[Work instruction] All of the entries should be restated word for word, but without their pictures.

Start of Block

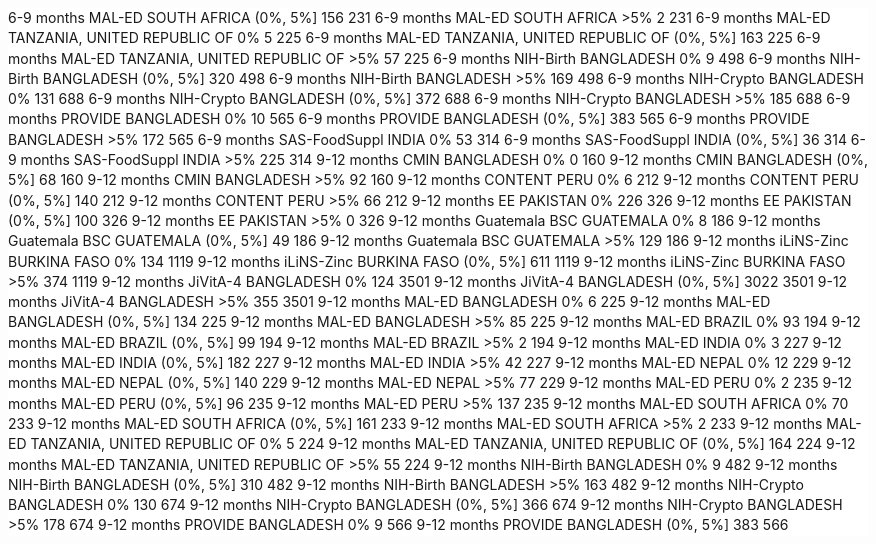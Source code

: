 6-9 months     MAL-ED          SOUTH AFRICA                   (0%, 5%]        156    231
6-9 months     MAL-ED          SOUTH AFRICA                   >5%               2    231
6-9 months     MAL-ED          TANZANIA, UNITED REPUBLIC OF   0%                5    225
6-9 months     MAL-ED          TANZANIA, UNITED REPUBLIC OF   (0%, 5%]        163    225
6-9 months     MAL-ED          TANZANIA, UNITED REPUBLIC OF   >5%              57    225
6-9 months     NIH-Birth       BANGLADESH                     0%                9    498
6-9 months     NIH-Birth       BANGLADESH                     (0%, 5%]        320    498
6-9 months     NIH-Birth       BANGLADESH                     >5%             169    498
6-9 months     NIH-Crypto      BANGLADESH                     0%              131    688
6-9 months     NIH-Crypto      BANGLADESH                     (0%, 5%]        372    688
6-9 months     NIH-Crypto      BANGLADESH                     >5%             185    688
6-9 months     PROVIDE         BANGLADESH                     0%               10    565
6-9 months     PROVIDE         BANGLADESH                     (0%, 5%]        383    565
6-9 months     PROVIDE         BANGLADESH                     >5%             172    565
6-9 months     SAS-FoodSuppl   INDIA                          0%               53    314
6-9 months     SAS-FoodSuppl   INDIA                          (0%, 5%]         36    314
6-9 months     SAS-FoodSuppl   INDIA                          >5%             225    314
9-12 months    CMIN            BANGLADESH                     0%                0    160
9-12 months    CMIN            BANGLADESH                     (0%, 5%]         68    160
9-12 months    CMIN            BANGLADESH                     >5%              92    160
9-12 months    CONTENT         PERU                           0%                6    212
9-12 months    CONTENT         PERU                           (0%, 5%]        140    212
9-12 months    CONTENT         PERU                           >5%              66    212
9-12 months    EE              PAKISTAN                       0%              226    326
9-12 months    EE              PAKISTAN                       (0%, 5%]        100    326
9-12 months    EE              PAKISTAN                       >5%               0    326
9-12 months    Guatemala BSC   GUATEMALA                      0%                8    186
9-12 months    Guatemala BSC   GUATEMALA                      (0%, 5%]         49    186
9-12 months    Guatemala BSC   GUATEMALA                      >5%             129    186
9-12 months    iLiNS-Zinc      BURKINA FASO                   0%              134   1119
9-12 months    iLiNS-Zinc      BURKINA FASO                   (0%, 5%]        611   1119
9-12 months    iLiNS-Zinc      BURKINA FASO                   >5%             374   1119
9-12 months    JiVitA-4        BANGLADESH                     0%              124   3501
9-12 months    JiVitA-4        BANGLADESH                     (0%, 5%]       3022   3501
9-12 months    JiVitA-4        BANGLADESH                     >5%             355   3501
9-12 months    MAL-ED          BANGLADESH                     0%                6    225
9-12 months    MAL-ED          BANGLADESH                     (0%, 5%]        134    225
9-12 months    MAL-ED          BANGLADESH                     >5%              85    225
9-12 months    MAL-ED          BRAZIL                         0%               93    194
9-12 months    MAL-ED          BRAZIL                         (0%, 5%]         99    194
9-12 months    MAL-ED          BRAZIL                         >5%               2    194
9-12 months    MAL-ED          INDIA                          0%                3    227
9-12 months    MAL-ED          INDIA                          (0%, 5%]        182    227
9-12 months    MAL-ED          INDIA                          >5%              42    227
9-12 months    MAL-ED          NEPAL                          0%               12    229
9-12 months    MAL-ED          NEPAL                          (0%, 5%]        140    229
9-12 months    MAL-ED          NEPAL                          >5%              77    229
9-12 months    MAL-ED          PERU                           0%                2    235
9-12 months    MAL-ED          PERU                           (0%, 5%]         96    235
9-12 months    MAL-ED          PERU                           >5%             137    235
9-12 months    MAL-ED          SOUTH AFRICA                   0%               70    233
9-12 months    MAL-ED          SOUTH AFRICA                   (0%, 5%]        161    233
9-12 months    MAL-ED          SOUTH AFRICA                   >5%               2    233
9-12 months    MAL-ED          TANZANIA, UNITED REPUBLIC OF   0%                5    224
9-12 months    MAL-ED          TANZANIA, UNITED REPUBLIC OF   (0%, 5%]        164    224
9-12 months    MAL-ED          TANZANIA, UNITED REPUBLIC OF   >5%              55    224
9-12 months    NIH-Birth       BANGLADESH                     0%                9    482
9-12 months    NIH-Birth       BANGLADESH                     (0%, 5%]        310    482
9-12 months    NIH-Birth       BANGLADESH                     >5%             163    482
9-12 months    NIH-Crypto      BANGLADESH                     0%              130    674
9-12 months    NIH-Crypto      BANGLADESH                     (0%, 5%]        366    674
9-12 months    NIH-Crypto      BANGLADESH                     >5%             178    674
9-12 months    PROVIDE         BANGLADESH                     0%                9    566
9-12 months    PROVIDE         BANGLADESH                     (0%, 5%]        383    566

End of Block

[Exercise result]
Source code

: 6-9 months     MAL-ED          SOUTH AFRICA                   (0%, 5%]        156    231
6-9 months     MAL-ED          SOUTH AFRICA                   >5%               2    231
6-9 months     MAL-ED          TANZANIA, UNITED REPUBLIC OF   0%                5    225
6-9 months     MAL-ED          TANZANIA, UNITED REPUBLIC OF   (0%, 5%]        163    225
6-9 months     MAL-ED          TANZANIA, UNITED REPUBLIC OF   >5%              57    225
6-9 months     NIH-Birth       BANGLADESH                     0%                9    498
6-9 months     NIH-Birth       BANGLADESH                     (0%, 5%]        320    498
6-9 months     NIH-Birth       BANGLADESH                     >5%             169    498
6-9 months     NIH-Crypto      BANGLADESH                     0%              131    688
6-9 months     NIH-Crypto      BANGLADESH                     (0%, 5%]        372    688
6-9 months     NIH-Crypto      BANGLADESH                     >5%             185    688
6-9 months     PROVIDE         BANGLADESH                     0%               10    565
6-9 months     PROVIDE         BANGLADESH                     (0%, 5%]        383    565
6-9 months     PROVIDE         BANGLADESH                     >5%             172    565
6-9 months     SAS-FoodSuppl   INDIA                          0%               53    314
6-9 months     SAS-FoodSuppl   INDIA                          (0%, 5%]         36    314
6-9 months     SAS-FoodSuppl   INDIA                          >5%             225    314
9-12 months    CMIN            BANGLADESH                     0%                0    160
9-12 months    CMIN            BANGLADESH                     (0%, 5%]         68    160
9-12 months    CMIN            BANGLADESH                     >5%              92    160
9-12 months    CONTENT         PERU                           0%                6    212
9-12 months    CONTENT         PERU                           (0%, 5%]        140    212
9-12 months    CONTENT         PERU                           >5%              66    212
9-12 months    EE              PAKISTAN                       0%              226    326
9-12 months    EE              PAKISTAN                       (0%, 5%]        100    326
9-12 months    EE              PAKISTAN                       >5%               0    326
9-12 months    Guatemala BSC   GUATEMALA                      0%                8    186
9-12 months    Guatemala BSC   GUATEMALA                      (0%, 5%]         49    186
9-12 months    Guatemala BSC   GUATEMALA                      >5%             129    186
9-12 months    iLiNS-Zinc      BURKINA FASO                   0%              134   1119
9-12 months    iLiNS-Zinc      BURKINA FASO                   (0%, 5%]        611   1119
9-12 months    iLiNS-Zinc      BURKINA FASO                   >5%             374   1119
9-12 months    JiVitA-4        BANGLADESH                     0%              124   3501
9-12 months    JiVitA-4        BANGLADESH                     (0%, 5%]       3022   3501
9-12 months    JiVitA-4        BANGLADESH                     >5%             355   3501
9-12 months    MAL-ED          BANGLADESH                     0%                6    225
9-12 months    MAL-ED          BANGLADESH                     (0%, 5%]        134    225
9-12 months    MAL-ED          BANGLADESH                     >5%              85    225
9-12 months    MAL-ED          BRAZIL                         0%               93    194
9-12 months    MAL-ED          BRAZIL                         (0%, 5%]         99    194
9-12 months    MAL-ED          BRAZIL                         >5%               2    194
9-12 months    MAL-ED          INDIA                          0%                3    227
9-12 months    MAL-ED          INDIA                          (0%, 5%]        182    227
9-12 months    MAL-ED          INDIA                          >5%              42    227
9-12 months    MAL-ED          NEPAL                          0%               12    229
9-12 months    MAL-ED          NEPAL                          (0%, 5%]        140    229
9-12 months    MAL-ED          NEPAL                          >5%              77    229
9-12 months    MAL-ED          PERU                           0%                2    235
9-12 months    MAL-ED          PERU                           (0%, 5%]         96    235
9-12 months    MAL-ED          PERU                           >5%             137    235
9-12 months    MAL-ED          SOUTH AFRICA                   0%               70    233
9-12 months    MAL-ED          SOUTH AFRICA                   (0%, 5%]        161    233
9-12 months    MAL-ED          SOUTH AFRICA                   >5%               2    233
9-12 months    MAL-ED          TANZANIA, UNITED REPUBLIC OF   0%                5    224
9-12 months    MAL-ED          TANZANIA, UNITED REPUBLIC OF   (0%, 5%]        164    224
9-12 months    MAL-ED          TANZANIA, UNITED REPUBLIC OF   >5%              55    224
9-12 months    NIH-Birth       BANGLADESH                     0%                9    482
9-12 months    NIH-Birth       BANGLADESH                     (0%, 5%]        310    482
9-12 months    NIH-Birth       BANGLADESH                     >5%             163    482
9-12 months    NIH-Crypto      BANGLADESH                     0%              130    674
9-12 months    NIH-Crypto      BANGLADESH                     (0%, 5%]        366    674
9-12 months    NIH-Crypto      BANGLADESH                     >5%             178    674
9-12 months    PROVIDE         BANGLADESH                     0%                9    566
9-12 months    PROVIDE         BANGLADESH                     (0%, 5%]        383    566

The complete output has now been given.